IT is a staple of the full Scottish breakfast that has sustained generations who favour it over hash browns or soda bread.
Now, a leading supermarket has allayed fears it has bid tattie bye to the humble tattie scone after a labelling error.
An eagle-eyed Tesco customer in the Falkirk area sparked an unlikely and short-lived campaign yesterday after noticing the company had apparently rebranded the carbohydrate-rich treats from their traditional name.
Margaret Cooper, from Bo’ness, complained to the firm after realising its own-brand version of the foodstuff - usually served as part of a fry up or on a morning roll - had been renamed from “tattie scones” to “potato scones”.
After sharing her displeasure with friends, the correspondence to Tesco increased, urging it to perform a U-turn and reinstate the original name.
But before the crusade could gather pace, the company revealed yesterday that the change had been carried out in error and said any suggestions it was playing fast and loose with the delicacy should be taken with “a pinch of salt.”
I’m no’ even kidding am raging about this - best way to subdue people is by taking away their languageDavid Bitchell
Ms Cooper decided to email Tesco after noticing the new packaging at the bakery in her local store.
She said: “Tattie scones is the name everyone uses for this food item and there’s no reason why the name should be changed. I contacted Tesco to complain and they sent me an email telling me they were looking into it.
“I mentioned it on Facebook and a number of my friends also wrote to the store. I was surprised but pleased to receive a call to say that Tesco had taken on board my complaint and would change the name of the product to ‘tattie scones’ in the next two weeks.”
While Tesco has sold its own- brand tattie scones for several years, it is understood the name change came about inadvertently as part of a review to ensure any allergens in the product were clearly identified. The firm moved to rectify the mistake after Ms Cooper pointed it out to them.

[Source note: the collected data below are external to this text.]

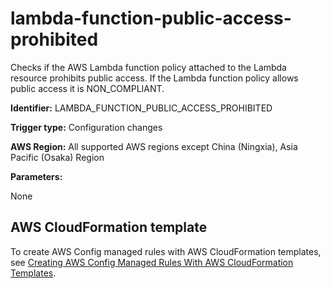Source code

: # lambda\-function\-public\-access\-prohibited<a name="lambda-function-public-access-prohibited"></a>

Checks if the AWS Lambda function policy attached to the Lambda resource prohibits public access\. If the Lambda function policy allows public access it is NON\_COMPLIANT\.

**Identifier:** LAMBDA\_FUNCTION\_PUBLIC\_ACCESS\_PROHIBITED

**Trigger type:** Configuration changes

**AWS Region:** All supported AWS regions except China \(Ningxia\), Asia Pacific \(Osaka\) Region

**Parameters:**

None  

## AWS CloudFormation template<a name="w79aac11c32c17b9d365c15"></a>

To create AWS Config managed rules with AWS CloudFormation templates, see [Creating AWS Config Managed Rules With AWS CloudFormation Templates](aws-config-managed-rules-cloudformation-templates.md)\.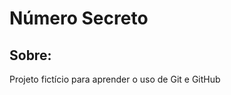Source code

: <h1>Número Secreto</h1>

<h2>Sobre:</h2>
<p>Projeto fictício para aprender o uso de Git e GitHub</p>
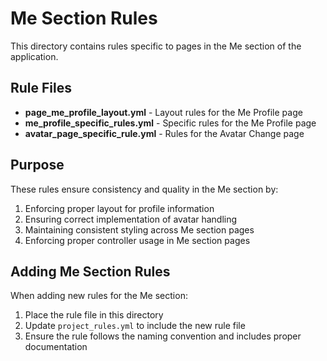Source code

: # Me Section Rules

This directory contains rules specific to pages in the Me section of the application.

## Rule Files

- **page_me_profile_layout.yml** - Layout rules for the Me Profile page
- **me_profile_specific_rules.yml** - Specific rules for the Me Profile page
- **avatar_page_specific_rule.yml** - Rules for the Avatar Change page

## Purpose

These rules ensure consistency and quality in the Me section by:

1. Enforcing proper layout for profile information
2. Ensuring correct implementation of avatar handling
3. Maintaining consistent styling across Me section pages
4. Enforcing proper controller usage in Me section pages

## Adding Me Section Rules

When adding new rules for the Me section:

1. Place the rule file in this directory
2. Update `project_rules.yml` to include the new rule file
3. Ensure the rule follows the naming convention and includes proper documentation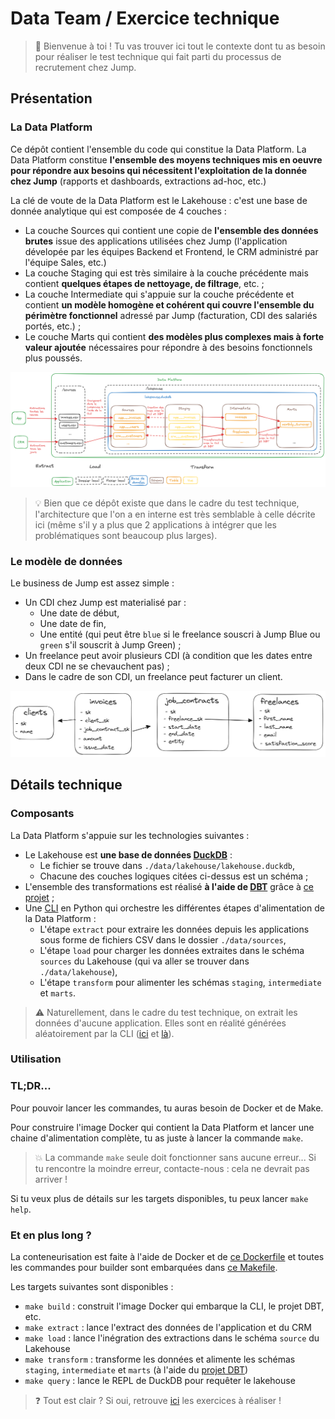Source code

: # Data Team / Exercice technique

> 👋 Bienvenue à toi ! Tu vas trouver ici tout le contexte dont tu as besoin pour réaliser le test technique qui fait parti du processus de recrutement chez Jump. 

## Présentation

### La Data Platform
Ce dépôt contient l'ensemble du code qui constitue la Data Platform. La Data Platform constitue **l'ensemble des moyens techniques mis en oeuvre pour répondre aux besoins qui nécessitent l'exploitation de la donnée chez Jump** (rapports et dashboards, extractions ad-hoc, etc.) 

La clé de voute de la Data Platform est le Lakehouse : c'est une base de donnée analytique qui est composée de 4 couches :
* La couche Sources qui contient une copie de **l'ensemble des données brutes** issue des applications utilisées chez Jump (l'application dévelopée par les équipes Backend et Frontend, le CRM administré par l'équipe Sales, etc.)
* La couche Staging qui est très similaire à la couche précédente mais contient **quelques étapes de nettoyage, de filtrage**, etc. ;
* La couche Intermediate qui s'appuie sur la couche précédente et contient **un modèle homogène et cohérent qui couvre l'ensemble du périmètre fonctionnel** adressé par Jump (facturation, CDI des salariés portés, etc.) ;
* Le couche Marts qui contient **des modèles plus complexes mais à forte valeur ajoutée** nécessaires pour répondre à des besoins fonctionnels plus poussés. 

![Architecture](docs/architecture.png)


> 💡 Bien que ce dépôt existe que dans le cadre du test technique, l'architecture que l'on a en interne est très semblable à celle décrite ici (même s'il y a plus que 2 applications à intégrer que les problématiques sont beaucoup plus larges).


### Le modèle de données

Le business de Jump est assez simple : 
* Un CDI chez Jump est materialisé par :
    * Une date de début,
    * Une date de fin,
    * Une entité (qui peut être `blue` si le freelance souscri à Jump Blue ou `green` s'il souscrit à Jump Green) ;
* Un freelance peut avoir plusieurs CDI (à condition que les dates entre deux CDI ne se chevauchent pas) ;
* Dans le cadre de son CDI, un freelance peut facturer un client.

![Modèle de données](docs/data-model.png)


## Détails technique

### Composants

La Data Platform s'appuie sur les technologies suivantes : 
* Le Lakehouse est **une base de données [DuckDB](https://duckdb.org/)** :
    * Le fichier se trouve dans `./data/lakehouse/lakehouse.duckdb`, 
    * Chacune des couches logiques citées ci-dessus est un schéma ;
* L'ensemble des transformations est réalisé **à l'aide de [DBT](https://www.getdbt.com/)** grâce à [ce projet](./dbt/) ;
* Une [CLI](./cli) en Python qui orchestre les différentes étapes d'alimentation de la Data Platform :
    * L'étape `extract` pour extraire les données depuis les applications sous forme de fichiers CSV dans le dossier `./data/sources`, 
    * L'étape `load` pour charger les données extraites dans le schéma `sources` du Lakehouse (qui va aller se trouver dans `./data/lakehouse`), 
    * L'étape `transform` pour alimenter les schémas `staging`, `intermediate` et `marts`.

> ⚠️ Naturellement, dans le cadre du test technique, on extrait les données d'aucune application. Elles sont en réalité générées aléatoirement par la CLI ([ici](./cli/src/jump/data_platform/sources/app/app.py) et [là](./cli/src/jump/data_platform/sources/crm/crm.py)).



### Utilisation

### TL;DR...

Pour pouvoir lancer les commandes, tu auras besoin de Docker et de Make. 

Pour construire l'image Docker qui contient la Data Platform et lancer une chaine d'alimentation complète, tu as juste à lancer la commande `make`. 

> 💥 La commande `make` seule doit fonctionner sans aucune erreur... Si tu rencontre la moindre erreur, contacte-nous : cela ne devrait pas arriver !

Si tu veux plus de détails sur les targets disponibles, tu peux lancer `make help`.


### Et en plus long ? 

La conteneurisation est faite à l'aide de Docker et de [ce Dockerfile](./docker/Dockerfile) et toutes les commandes pour builder sont embarquées dans [ce Makefile](./Makefile).

 Les targets suivantes sont disponibles :
* `make build` : construit l'image Docker qui embarque la CLI, le projet DBT, etc.
* `make extract` : lance l'extract des données de l'application et du CRM
* `make load` : lance l'inégration des extractions dans le schéma `source` du Lakehouse
* `make transform` : transforme les données et alimente les schémas `staging`, `intermediate` et `marts` (à l'aide du [projet DBT](./dbt/))
* `make query` : lance le REPL de DuckDB pour requêter le lakehouse

> ❓ Tout est clair ? Si oui, retrouve [ici](./exercices/positions/data-analyst.md) les exercices à réaliser ! 
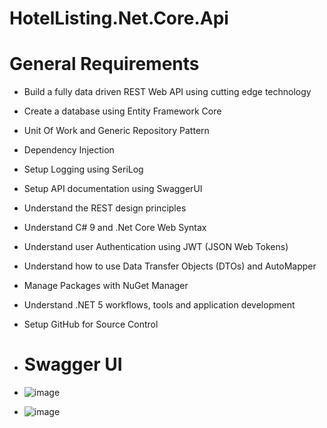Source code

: # HotelListing.Net.Core.Api

# General Requirements
- Build a fully data driven REST Web API using cutting edge technology
- Create a database using Entity Framework Core  
- Unit Of Work and Generic Repository Pattern
- Dependency Injection
- Setup Logging using SeriLog
- Setup API documentation using SwaggerUI 
- Understand the REST design principles
- Understand C# 9 and .Net Core Web Syntax
- Understand user Authentication using JWT (JSON Web Tokens)
- Understand how to use Data Transfer Objects (DTOs) and AutoMapper
- Manage Packages with NuGet Manager
- Understand .NET 5 workflows, tools and application development
- Setup GitHub for Source Control
- # Swagger UI
- ![image](https://github.com/marindimitrov12/HotelListing.Net.Core.Api/assets/63950527/e98e449e-89e3-46cb-8a5c-1e86a34c20fb)

- ![image](https://github.com/marindimitrov12/HotelListing.Net.Core.Api/assets/63950527/4ad38710-0db7-4934-be49-db933f464e3b)


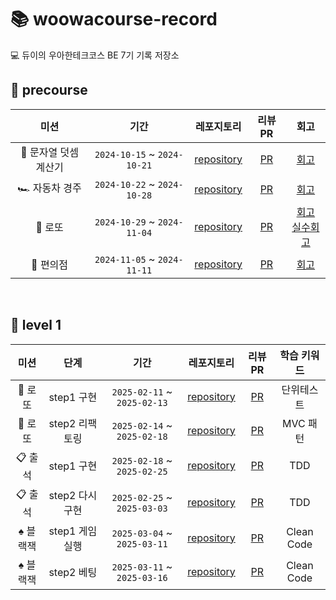 # 📚 woowacourse-record
💻 듀이의 우아한테크코스 BE 7기 기록 저장소

## 📓 precourse
|미션|기간|레포지토리|리뷰 PR|회고|
|:---:|:---:|:---:|:---:|:---:|
|🧮 문자열 덧셈 계산기|``2024-10-15`` ~ ``2024-10-21``|[repository](https://github.com/ljhee92/java-calculator-7/tree/ljhee92)|[PR](https://github.com/woowacourse-precourse/java-calculator-7/pull/983)|[회고](https://ju-heee.tistory.com/50)|
|🏎️ 자동차 경주|``2024-10-22`` ~ ``2024-10-28``|[repository](https://github.com/ljhee92/java-racingcar-7/tree/ljhee92)|[PR](https://github.com/woowacourse-precourse/java-racingcar-7/pull/111)|[회고](https://ju-heee.tistory.com/51)|
|🎱 로또|``2024-10-29`` ~ ``2024-11-04``|[repository](https://github.com/ljhee92/java-lotto-7/tree/ljhee92)|[PR](https://github.com/woowacourse-precourse/java-lotto-7/pull/501)|[회고](https://ju-heee.tistory.com/52)<br /> [실수회고](https://ju-heee.tistory.com/53)|
|🏪 편의점|``2024-11-05`` ~ ``2024-11-11``|[repository](https://github.com/ljhee92/java-convenience-store-7-ljhee92)|[PR](https://github.com/ljhee92/java-convenience-store-7-ljhee92/pull/1)|[회고](https://ju-heee.tistory.com/54)|
<br />

## 📕 level 1
|미션|단계|기간|레포지토리|리뷰 PR|학습 키워드|
|:---:|:---:|:---:|:---:|:---:|:---:|
|🎱 로또|step1 구현|``2025-02-11`` ~ ``2025-02-13``|[repository](https://github.com/ljhee92/java-lotto/tree/step1)|[PR](https://github.com/woowacourse/java-lotto/pull/533)|단위테스트|
|🎱 로또|step2 리팩토링|``2025-02-14`` ~ ``2025-02-18``|[repository](https://github.com/ljhee92/java-lotto/tree/step2)|[PR](https://github.com/woowacourse/java-lotto/pull/598)|MVC 패턴|
|📋 출석|step1 구현|``2025-02-18`` ~ ``2025-02-25``|[repository](https://github.com/ljhee92/java-attendance/tree/step1)|[PR](https://github.com/woowacourse/java-attendance/pull/36)|TDD|
|📋 출석|step2 다시 구현|``2025-02-25`` ~ ``2025-03-03``|[repository](https://github.com/ljhee92/java-attendance/tree/step2)|[PR](https://github.com/woowacourse/java-attendance/pull/129)|TDD|
|♠️ 블랙잭|step1 게임 실행|``2025-03-04`` ~ ``2025-03-11`` |[repository](https://github.com/ljhee92/java-blackjack/tree/step2)|[PR](https://github.com/woowacourse/java-blackjack/pull/796)|Clean Code|
|♠️ 블랙잭|step2 베팅|``2025-03-11`` ~ ``2025-03-16`` |[repository](https://github.com/ljhee92/java-blackjack/tree/step1)|[PR](https://github.com/woowacourse/java-blackjack/pull/865)|Clean Code|
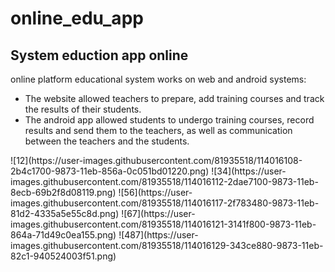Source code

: # online_edu_app
<h2>   System eduction app online </h2>
<p>online platform educational system works on web and android systems:</p>
<ul>
  <li>    	The website allowed teachers to prepare, add training courses and track the results of their students.
 </li>
  <li>   The android app allowed students to undergo training courses, record results and send them to the teachers, as well as communication between the teachers and the students.
     </li>

  
  </ul>
  ![12](https://user-images.githubusercontent.com/81935518/114016108-2b4c1700-9873-11eb-856a-0c051bd01220.png)
![34](https://user-images.githubusercontent.com/81935518/114016112-2dae7100-9873-11eb-8ecb-69b2f8d08119.png)
![56](https://user-images.githubusercontent.com/81935518/114016117-2f783480-9873-11eb-81d2-4335a5e55c8d.png)
![67](https://user-images.githubusercontent.com/81935518/114016121-3141f800-9873-11eb-864a-71d49c0ea155.png)
![487](https://user-images.githubusercontent.com/81935518/114016129-343ce880-9873-11eb-82c1-940524003f51.png)
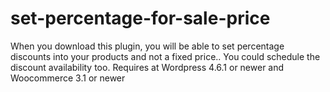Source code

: # set-percentage-for-sale-price
When you download this plugin, you will be able to set percentage discounts into your products and not a fixed price.. You could schedule the discount availability too. Requires at Wordpress 4.6.1 or newer and Woocommerce 3.1 or newer
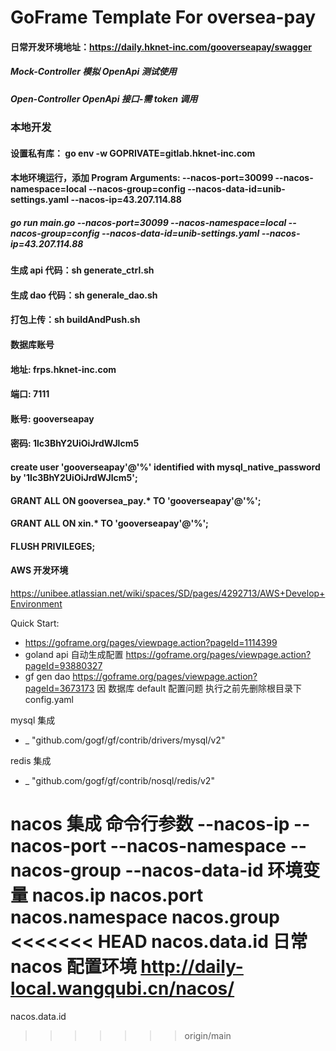 # GoFrame Template For oversea-pay

#### 日常开发环境地址：https://daily.hknet-inc.com/gooverseapay/swagger

##### Mock-Controller 模拟 OpenApi 测试使用

##### Open-Controller OpenApi 接口-需 token 调用

### 本地开发

#### 设置私有库： go env -w GOPRIVATE=gitlab.hknet-inc.com

#### 本地环境运行，添加 Program Arguments: --nacos-port=30099 --nacos-namespace=local --nacos-group=config --nacos-data-id=unib-settings.yaml --nacos-ip=43.207.114.88

##### go run main.go --nacos-port=30099 --nacos-namespace=local --nacos-group=config --nacos-data-id=unib-settings.yaml --nacos-ip=43.207.114.88

[//]: # "打包上传：gf docker -tn heiku_gooverseapay:daily -p"

#### 生成 api 代码：sh generate_ctrl.sh

#### 生成 dao 代码：sh generale_dao.sh

#### 打包上传：sh buildAndPush.sh

#### 数据库账号

#### 地址: frps.hknet-inc.com

#### 端口: 7111

#### 账号: gooverseapay

#### 密码: 1lc3BhY2UiOiJrdWJlcm5

#### create user 'gooverseapay'@'%' identified with mysql_native_password by '1lc3BhY2UiOiJrdWJlcm5';

#### GRANT ALL ON gooversea_pay.\* TO 'gooverseapay'@'%';

#### GRANT ALL ON xin.\* TO 'gooverseapay'@'%';

#### FLUSH PRIVILEGES;

#### AWS 开发环境

https://unibee.atlassian.net/wiki/spaces/SD/pages/4292713/AWS+Develop+Environment

Quick Start:

- https://goframe.org/pages/viewpage.action?pageId=1114399
- goland api 自动生成配置 https://goframe.org/pages/viewpage.action?pageId=93880327
- gf gen dao https://goframe.org/pages/viewpage.action?pageId=3673173 因 数据库 default 配置问题 执行之前先删除根目录下 config.yaml

mysql 集成

- \_ "github.com/gogf/gf/contrib/drivers/mysql/v2"

redis 集成

- \_ "github.com/gogf/gf/contrib/nosql/redis/v2"

nacos 集成
命令行参数
--nacos-ip
--nacos-port
--nacos-namespace
--nacos-group
--nacos-data-id
环境变量
nacos.ip
nacos.port
nacos.namespace
nacos.group
<<<<<<< HEAD
nacos.data.id
日常 nacos 配置环境
http://daily-local.wangqubi.cn/nacos/
=======
nacos.data.id

> > > > > > > origin/main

A spokesman said: “There was never any plans to change the name of the tattie scone. The name changed briefly in error due to a labelling upgrade. This has been rectified.
“Like a tattie scone on a well fired roll, any suggestions Scotland’s famous potato delicacy was changing name are best served with a pinch of salt.”
Michael Hance, director of the Scots Language Centre, welcomed the move, pointing out that the traditional Scottish name of the snack – made using boiled potatoes, butter and salt – was still widely used.
“I’m really glad to hear Tesco has responded to customer pressure,” he said. “‘Tattie’ is a perfectly respectable Scots word used by people across the country. I’ve never heard anyone call this product ‘potato scones’.
“This really is not the time to say tatty bye to the tattie scone and Tesco has done the right thing.”
After the news broke on social media, some users posted sarcastic messages suggesting there were more important issues to address.
Scott Wilson wrote on Twitter: “Not sure if Tesco keeping the name tattie scone over potato scone is a victory for the everyday person or a waste of time.”
Another user, @54Beats44, posted: “Why aren’t Tesco labelling tattie scones in Gaelic? Why? The Vow clearly promised it. 2nd indy now!”
While some Scottish bakers, such as McGhees, refer to their own version of the product as potato scones, others, such as the range by award-winning chef Nick Nairn, favour the Scots term.